Exercise prompt |
In the copy, include every record below exactly as it appears, but no pictures.

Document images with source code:
□ □ □ □ □ □ □

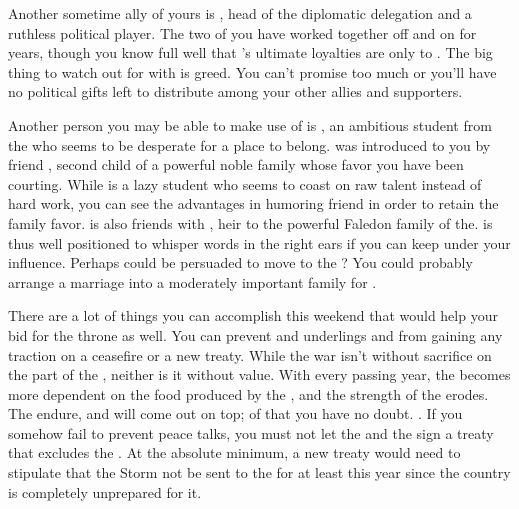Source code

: \documentclass[char]{GL2020}
\begin{document}
Another sometime ally of yours is \cEvil{\full}, head of the \pFarm{} diplomatic delegation and a ruthless political player. The two of you have worked together off and on for years, though you know full well that \cEvil{}'s ultimate loyalties are only to \cEvil{\themself}. The big thing to watch out for with \cEvil{} is \cEvil{\their} greed. You can’t promise \cEvil{\them} too much or you’ll have no political gifts left to distribute among your other allies and supporters.

Another person you may be able to make use of is \cAmbition{\full}, an ambitious student from the \pTech{}who seems to be desperate for a place to belong. \cAmbition{} was introduced to you by \cAmbition{\their} friend \cChupStudent{\full}, second child of a powerful noble family whose favor you have been courting. While \cChupStudent{} is a lazy student who seems to coast on raw talent instead of hard work, you can see the advantages in humoring \cChupStudent{\their} friend in order to retain  the \cChupStudent{\formal} family favor. \cAmbition{} is also friends with \cHeir{\full}, heir to the powerful Faledon family of the\pTech{}. \cAmbition{} is thus well positioned to whisper words in the right ears if you can keep \cAmbition{\them} under your influence. Perhaps \cAmbition{\they} could be persuaded to move to the \pFarm{}? You could probably arrange a marriage into a moderately important family for \cAmbition{\them}.

There are a lot of things you can accomplish this weekend that would help your bid for the throne as well. You can prevent \cHeadDiplomat{\full} and \cHeadDiplomat{\their} underlings \cJuniorStatesman{} and \cChupLeader{} from gaining any traction on a ceasefire or a new treaty. While the war isn’t without sacrifice on the part of the \pFarm{}, neither is it without value. With every passing year, the \pTech{} becomes more dependent on the food produced by the \pFarm{}, and the strength of the \pShip{} erodes. The \pFarm{} endure, and will come out on top; of that you have no doubt. . If you somehow fail to prevent peace talks, you must not let the \pTech{} and the \pShip{} sign a treaty that excludes the \pFarm{}. At the absolute minimum, a new treaty would need to stipulate that the Storm not be sent to the \pFarm{} for at least this year since the country is completely unprepared for it. 
\end{document}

□ □ □ □ □ □ □

Output for this task |
Source code

: \documentclass[char]{GL2020}
\begin{document}
Another sometime ally of yours is \cEvil{\full}, head of the \pFarm{} diplomatic delegation and a ruthless political player. The two of you have worked together off and on for years, though you know full well that \cEvil{}'s ultimate loyalties are only to \cEvil{\themself}. The big thing to watch out for with \cEvil{} is \cEvil{\their} greed. You can’t promise \cEvil{\them} too much or you’ll have no political gifts left to distribute among your other allies and supporters.

Another person you may be able to make use of is \cAmbition{\full}, an ambitious student from the \pTech{}who seems to be desperate for a place to belong. \cAmbition{} was introduced to you by \cAmbition{\their} friend \cChupStudent{\full}, second child of a powerful noble family whose favor you have been courting. While \cChupStudent{} is a lazy student who seems to coast on raw talent instead of hard work, you can see the advantages in humoring \cChupStudent{\their} friend in order to retain  the \cChupStudent{\formal} family favor. \cAmbition{} is also friends with \cHeir{\full}, heir to the powerful Faledon family of the\pTech{}. \cAmbition{} is thus well positioned to whisper words in the right ears if you can keep \cAmbition{\them} under your influence. Perhaps \cAmbition{\they} could be persuaded to move to the \pFarm{}? You could probably arrange a marriage into a moderately important family for \cAmbition{\them}.

There are a lot of things you can accomplish this weekend that would help your bid for the throne as well. You can prevent \cHeadDiplomat{\full} and \cHeadDiplomat{\their} underlings \cJuniorStatesman{} and \cChupLeader{} from gaining any traction on a ceasefire or a new treaty. While the war isn’t without sacrifice on the part of the \pFarm{}, neither is it without value. With every passing year, the \pTech{} becomes more dependent on the food produced by the \pFarm{}, and the strength of the \pShip{} erodes. The \pFarm{} endure, and will come out on top; of that you have no doubt. . If you somehow fail to prevent peace talks, you must not let the \pTech{} and the \pShip{} sign a treaty that excludes the \pFarm{}. At the absolute minimum, a new treaty would need to stipulate that the Storm not be sent to the \pFarm{} for at least this year since the country is completely unprepared for it. 
\end{document}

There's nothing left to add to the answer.